Hamburg . An dem Haus in der Merwedeplein erinnerte nichts an das Mädchen, dessen Tagebuch Millionen lasen. Das wollten die Jugendlichen ändern.

Angefangen hat alles mit einer Überraschung. „Warum“, wollten Schüler der Gretel-Bergmann-Schule in Neu-Allermöhe wissen, „hat Anne Frank keinen Stolperstein, da wo sie zum Schluss gewohnt hat.“ Eigentlich eine einfache Frage. Aber eine Antwort hatte auch Lehrerin Ines Rahn erstmal nicht, mit der die Siebtklässler das berühmte Tagebuch im Unterricht gelesen hatten. Gemeinsam fingen sie an zu recherchieren. „Das Interesse war unglaublich“, sagt die Pädagogin. Und so entstand die Idee, einem der weltweit bekanntesten Opfer des Holocaust an ihrer letzten bekannten Adresse einen Gedenkstein zu widmen.

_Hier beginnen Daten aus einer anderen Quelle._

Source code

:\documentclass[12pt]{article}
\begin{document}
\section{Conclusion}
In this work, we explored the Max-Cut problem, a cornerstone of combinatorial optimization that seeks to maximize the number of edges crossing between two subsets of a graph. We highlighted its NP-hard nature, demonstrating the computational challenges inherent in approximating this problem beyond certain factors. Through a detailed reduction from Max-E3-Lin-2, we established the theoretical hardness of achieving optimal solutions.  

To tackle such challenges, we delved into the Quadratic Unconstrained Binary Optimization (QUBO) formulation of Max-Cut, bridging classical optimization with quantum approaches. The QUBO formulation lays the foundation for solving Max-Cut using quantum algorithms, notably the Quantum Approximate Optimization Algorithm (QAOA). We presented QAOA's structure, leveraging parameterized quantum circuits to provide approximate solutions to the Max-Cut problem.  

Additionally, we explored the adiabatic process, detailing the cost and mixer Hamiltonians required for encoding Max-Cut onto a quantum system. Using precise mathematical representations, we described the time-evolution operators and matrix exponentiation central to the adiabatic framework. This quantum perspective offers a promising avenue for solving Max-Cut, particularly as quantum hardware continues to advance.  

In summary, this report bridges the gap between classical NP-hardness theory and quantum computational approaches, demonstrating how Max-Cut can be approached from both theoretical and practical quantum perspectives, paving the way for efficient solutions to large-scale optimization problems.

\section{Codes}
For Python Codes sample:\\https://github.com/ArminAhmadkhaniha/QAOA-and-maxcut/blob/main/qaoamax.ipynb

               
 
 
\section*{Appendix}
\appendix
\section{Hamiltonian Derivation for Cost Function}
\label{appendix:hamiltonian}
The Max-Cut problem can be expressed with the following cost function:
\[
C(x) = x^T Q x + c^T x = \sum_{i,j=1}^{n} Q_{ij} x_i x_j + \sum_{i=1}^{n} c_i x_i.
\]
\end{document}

Ein Jahr ist das inzwischen her, und jetzt glänzen vor dem Wohnhaus der Familie Frank in der Amsterdamer Merwedeplein 37 vier Stolpersteine im Straßenplaster: für Anne, ihre Schwester Margot, Mutter Edith und Vater Otto. „Es ist einfach wunderbar, dass wir es geschafft haben“, sagt Lehrerin Rahn. Bei der feierlichen Verlegung war nicht nur Stolperstein-Initiator Gunter Demnig aus Deutschland angereist, sondern auch die Hamburger Schüler.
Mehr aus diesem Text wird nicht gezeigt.